Egrang, permainan anak-anak yang di buat dari bambu yang di beri pijakan pun di
sajikan. Bahkan kita di jelaskan arti dari kiasan EMAS PUTIH yang berarti air
sebagai sumber kehidupan. Dan peribahasa Empuk Eyup Keplok Gerong juga di
masukan.
F. “Gandane
kang kembang gadung, lawan sekar-sekar menur. Kang esmu arum winor lan
oyot-oyotan, kadi kusuma kang mangambar-ambar. Wor kkusing dupa kang kumelun
kadi kusuma memba bathara”
Nama
Pondok Pesantren Fajrus Sa”adah yang berada di Bansari, Kepek, Wonosari masuk
pada entri ini. Bersama istilah dan info tentang Festival (FKG), Forum
Wartawan, dan Fuku Tyookan yang merupakan Komandan Pasukan setingkat Bupati di
Gunungkidul pada masa pendudukan Jepang.
G. “Bagni
pawaka siking geni guna kaya, trining rana kaya lena. Huta huti jatha hagni
nala huta waka. Wujika tiga wuninga, keksi mulat mangkanira”
Gatheng,
permainan tradisional. Gamelan, alat musik. Gathot, Gaplek, Gathul, Gedhek,
Gejog Lesung dan banyak G yang di munculkan. Bahkan Galaksi Kinanthi, sebuah
novel karya Tasaro GK, yang berkisah tentang gadis dari kaki Gunungkidul yang
hidupnya sengsara namun akhirnya menemukan kehidupannya yang luar biasa-pun tak
luput dari kupasan pada halaman G ini.
Yang tak
kalah menarik ilustrasi pada kata GENTHONG, menjabarkan bagaimana genthong di
jadikan alat pembuat air bersih yang siap konsumsi.
H. “Hajrah
ingkang puspita rum, kasiliring samirana mrik.
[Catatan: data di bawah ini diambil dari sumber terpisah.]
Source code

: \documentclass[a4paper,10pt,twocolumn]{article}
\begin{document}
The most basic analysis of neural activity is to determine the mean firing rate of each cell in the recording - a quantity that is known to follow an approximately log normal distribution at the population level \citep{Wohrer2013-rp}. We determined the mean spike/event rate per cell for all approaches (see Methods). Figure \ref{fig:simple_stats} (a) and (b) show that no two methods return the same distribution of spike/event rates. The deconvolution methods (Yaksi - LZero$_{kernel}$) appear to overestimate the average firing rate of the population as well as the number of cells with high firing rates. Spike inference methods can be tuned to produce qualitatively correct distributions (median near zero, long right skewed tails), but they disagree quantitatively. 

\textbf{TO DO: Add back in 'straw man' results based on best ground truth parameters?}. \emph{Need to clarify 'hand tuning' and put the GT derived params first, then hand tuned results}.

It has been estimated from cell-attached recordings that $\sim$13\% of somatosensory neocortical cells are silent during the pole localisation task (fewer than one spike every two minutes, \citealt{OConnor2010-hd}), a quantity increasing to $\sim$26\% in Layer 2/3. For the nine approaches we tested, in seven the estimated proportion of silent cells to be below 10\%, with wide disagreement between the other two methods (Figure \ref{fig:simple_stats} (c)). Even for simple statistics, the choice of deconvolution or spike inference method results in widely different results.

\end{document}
Sekar gadhung kongas gandanya,
maweh raras renaning driya”
Selain
nama-nama Pondok Pesantren di Gunungkidul dengan nama “AL-H…”, nama-nama Hotel
dan Hutan di sajikan di sini. Hindu juga tersaji.
I. “Dene
utamaning nata, berbudi bawa leksana. Lire ber budu mangkana, Lila legawa ing
driya. Hanggung denya paring dana, hanggeganjar saben dina. Lire kang bawa
laksana, hanetepi pangandika”
Halaman
yang mengupas berbagai nama dengan awalan I ini berlatar belakang lukisan
dekoratif karya pelukis ternama Intan S. Bono. Sekaligus mengisi biografi
pendek tentang Intan S. Bono. Sebagaimana banyak orang ketahui, pelukis dengan
keterbatasan fisik ini telah menorehkan karya-karya hebatnya di kancah nasional
maupun Internasional.
Berbagai
oraganisasi dan Komunitas di tampilkan juga di sini. Seperti Ikaragil, IKG, IMG
dan banyak sekali komunitas yang menggunakan nama “Ikatan”.
J. “Rikat
lampahing rata tan pantara. Prapteng sukuning arga, eram tumingale pakuwon
asrine. Dendeng saengga praja, umyung pradangga busekam wadya”
Halaman
yag di sambut dengan birunya Pantai Jogan menandai masuk pada entri J. Berbagai
tempat, hewan, benda dan kegiatan budaya berawalan nama atau sebutan J di
tampilkan. Lagi-lagi, permainan tradisional bernama JAMURAN ada di sana. Dan
Goa yang sangat terkenal bernama Jomblang pun ada. Yang menarik kita di sugguhi
perbendaharaan tentang rumah JOGLO, di sertakan ilustrasi atau gambar
kontruksinya.
K. “Rujag
uleg tambane wong lagi judheg. Sirahe mumet butuhe akeh dhuwit ra gableg. Alam
ndonya werna-werna kahanane, nyatane. Yen ra kuat imane berabe. Dha elinga,
marang Gusti Kang Kuwasa, manungsa. Ja tuman yen koe sugih bandha donya”
Foto pentas
Kethoprak Jampi Puyeng, dimana sosok Seniman Lawak kondang , Mbah Bardi, dan
teman-temannya menghiasi pembuka halaman ini.
Nama
tumbuhan berawalan K, nama bunga dari kata Kembang, nama Kiai, nama desa atau tempat berawalan K, dan
nama-nama Kali atau sungai ada di sini. Kliyek Menthek Jotho Kemil, yang
merupakan perhitungan hari dan pasaran dalam tradisi Jawa pun tak lepas
terkupas. Kode Pos Kelurahan se-Gunungkidul pun terdata apik pada halaman K
ini.
L. “E
eba senenge kanca tani dha nyawang tandurane. Nyambut gawe awak sayah seneng
atine. Pari lemu-lemu palawija lan uga sawernane. Katon subur tansah ijo kan
sarwa tinandur” (Manthous)
Bagi
pecinta langgam campur sari pasti tak asing dengan lirik lagu ini. Sekali lagi
lirik-lirik campur sari memang mengajak kita untuk ingat kembali bagaimana
sebenarnya tana Gungkidul ada dan bagaimana kita harus menjaga. Lesung,
Linggis, Limasan di kupas di sini.Bahkan LELEMBUT.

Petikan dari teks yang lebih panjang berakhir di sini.